Techie:Three storage features eliminated from Exchange 2010

Exchange 2010 is a significant upgrade from Exchange 2007 and Exchange 2003, yet along with the product’s new capabilities, there are a few major changes. Microsoft has removed what used to be key features of Exchange in this latest product iteration. In this article, I explain what’s changed and how it might affect your upgrade planning.

So long, single-instance storage

Long a staple of the Exchange world, single-instance storage was ideal for the enterprise when storage costs were sky-high. These days, with storage costs so low that the amount of data being racked up multiples on a regular basis, Microsoft has traded storage space for overall storage performance.
In Exchange 2007, when a user sent a message with an attachment to 1,000 users, only a single copy of that attachment was stored in the Exchange database; pointers were then used to point individual mailboxes to those shared attachments.  With Exchange 2007, Microsoft took the first steps toward the eventual elimination of single-instance storage by not “single-instancing” message bodies. Prior to Exchange 2007, everything — messages and attachments — was single-instanced.
Over the years, the capacity of new hard drives has gone through the roof, whereas overall disk performance has accelerated at a comparative snail’s pace. Exchange 2010’s capacity vs. performance choice falls squarely on the performance side of the equation with significant improvements in overall I/O being the result. Another result is that Exchange 2010 supports a broader array of storage devices, including less expensive SATA disks. However, this also means that each time a user sends out a message with a 10 MB attachment, you can truly multiply that message size by the recipient count as the overall impact to the database size. To help counter this issue, Exchange databases are now compressed, at least to a point; messages headers and bodies are compressed but attachments are not.
Planning impact: Make sure you plan for adequate storage and understand that you now pay for each and every byte or each and every message and attachment. Exchange 2010’s support for SATA disks should help keep costs in line.

Adios, storage groups

With the introduction of Exchange 2010, Microsoft has done away with storage groups. This doesn’t come as a surprise; after all, under a number of high-availability scenarios in Exchange 2007, you could have only one database inside a storage group anyway. Remember that in previous versions of Exchange (including Exchange 2000, Exchange 2003, and Exchange 2007), storage groups were the level at which transaction logs were stored for the individual mailboxes databases stored inside the storage group. With the elimination of storage groups, each database now gets its own transaction log as well. To go along with this change, mailbox databases are now managed at the organization level rather than at the server level, and databases can be mounted on any available mailbox server.
Planning impact: Overall storage design planning is simplified with no need to try to figure out which mailboxes databases to place in individual storage groups. Long-term administration is simplified as well.

Sayonara, complex high-availability options! Hello, database availability groups!

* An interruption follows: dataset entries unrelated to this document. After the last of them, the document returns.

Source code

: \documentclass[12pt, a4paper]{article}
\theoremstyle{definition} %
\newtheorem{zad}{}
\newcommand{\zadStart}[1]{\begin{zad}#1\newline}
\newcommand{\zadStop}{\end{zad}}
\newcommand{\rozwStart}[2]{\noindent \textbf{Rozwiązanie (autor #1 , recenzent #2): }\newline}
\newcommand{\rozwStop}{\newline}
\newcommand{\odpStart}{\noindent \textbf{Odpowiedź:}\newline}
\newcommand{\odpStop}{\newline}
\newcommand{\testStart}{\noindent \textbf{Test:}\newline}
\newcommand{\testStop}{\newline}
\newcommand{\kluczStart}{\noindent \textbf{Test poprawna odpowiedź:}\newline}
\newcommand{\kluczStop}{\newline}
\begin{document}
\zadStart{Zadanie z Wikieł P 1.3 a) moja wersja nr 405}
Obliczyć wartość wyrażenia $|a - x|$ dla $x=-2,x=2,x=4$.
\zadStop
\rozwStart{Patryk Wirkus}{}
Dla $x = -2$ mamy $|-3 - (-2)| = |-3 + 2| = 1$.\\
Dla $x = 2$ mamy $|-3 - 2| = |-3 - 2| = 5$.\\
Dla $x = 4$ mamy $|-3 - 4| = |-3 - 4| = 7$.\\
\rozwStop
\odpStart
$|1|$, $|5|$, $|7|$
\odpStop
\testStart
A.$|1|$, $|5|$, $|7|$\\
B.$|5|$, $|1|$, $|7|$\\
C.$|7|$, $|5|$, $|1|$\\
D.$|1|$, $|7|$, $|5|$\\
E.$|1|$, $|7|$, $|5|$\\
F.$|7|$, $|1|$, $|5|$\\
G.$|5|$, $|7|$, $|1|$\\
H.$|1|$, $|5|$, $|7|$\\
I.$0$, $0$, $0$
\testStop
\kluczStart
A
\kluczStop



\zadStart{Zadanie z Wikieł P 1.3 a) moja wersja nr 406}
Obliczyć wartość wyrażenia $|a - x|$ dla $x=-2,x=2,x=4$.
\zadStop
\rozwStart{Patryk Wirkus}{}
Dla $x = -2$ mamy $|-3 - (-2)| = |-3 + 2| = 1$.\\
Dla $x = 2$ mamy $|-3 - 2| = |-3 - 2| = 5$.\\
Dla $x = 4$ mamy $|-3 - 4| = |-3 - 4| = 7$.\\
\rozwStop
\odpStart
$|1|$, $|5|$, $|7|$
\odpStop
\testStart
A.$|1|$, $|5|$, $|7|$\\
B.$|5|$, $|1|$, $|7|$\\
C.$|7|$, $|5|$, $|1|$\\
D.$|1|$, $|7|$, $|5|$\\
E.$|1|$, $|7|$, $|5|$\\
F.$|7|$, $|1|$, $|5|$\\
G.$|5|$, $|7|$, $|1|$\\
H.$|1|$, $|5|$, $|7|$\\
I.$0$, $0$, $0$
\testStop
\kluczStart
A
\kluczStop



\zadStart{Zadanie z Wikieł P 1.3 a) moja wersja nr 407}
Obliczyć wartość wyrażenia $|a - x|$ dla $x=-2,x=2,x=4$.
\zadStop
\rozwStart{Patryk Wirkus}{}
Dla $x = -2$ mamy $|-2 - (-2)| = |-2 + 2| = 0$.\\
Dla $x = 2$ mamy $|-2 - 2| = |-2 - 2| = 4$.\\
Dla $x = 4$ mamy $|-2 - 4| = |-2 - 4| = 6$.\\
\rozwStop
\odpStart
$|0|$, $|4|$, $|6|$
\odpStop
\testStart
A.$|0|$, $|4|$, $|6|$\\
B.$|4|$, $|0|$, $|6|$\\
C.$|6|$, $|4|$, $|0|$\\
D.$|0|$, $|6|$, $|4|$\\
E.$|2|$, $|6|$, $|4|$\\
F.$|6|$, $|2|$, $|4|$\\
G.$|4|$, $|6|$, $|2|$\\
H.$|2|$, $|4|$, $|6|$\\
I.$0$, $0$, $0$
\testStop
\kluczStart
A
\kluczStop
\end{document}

Exchange 2007 introduced a variety of high-availability options, from local replication to availability and redundancy options that could span data centers. While these were very welcome additions at the time, Exchange 2010 eliminates them in favor of a new feature called Database Availability Groups (DAGs).
DAGs make it far less complex to create highly available Exchange architectures that live in a single data center or span data centers across the globe. DAGs support up to 16 copies of your Exchange databases and handle much of the complexity of Clustering Services in the background and, even then, DAGs only use a subset of the full Windows Failover Clustering service, simplifying administration. Further, at install time, you don’t need to worry about whether you’re running a standalone mailbox server or a clustered mailbox server since any mailbox server can be made a member of a DAG at any time.
With Exchange 2010’s improvements, Microsoft has also increased the maximum recommended clustered database size from 200 GB to 2 TB; this means that you can run your operations with fewer databases, which, in turn, means less ongoing administrative effort.
Planning impact: A fully redundant Exchange 2010 infrastructure can be accomplished with as few as two servers, while the equivalent architecture under Exchange 2007 requires four. Redundancy does not need to be planned ahead of time; it can be added at any point.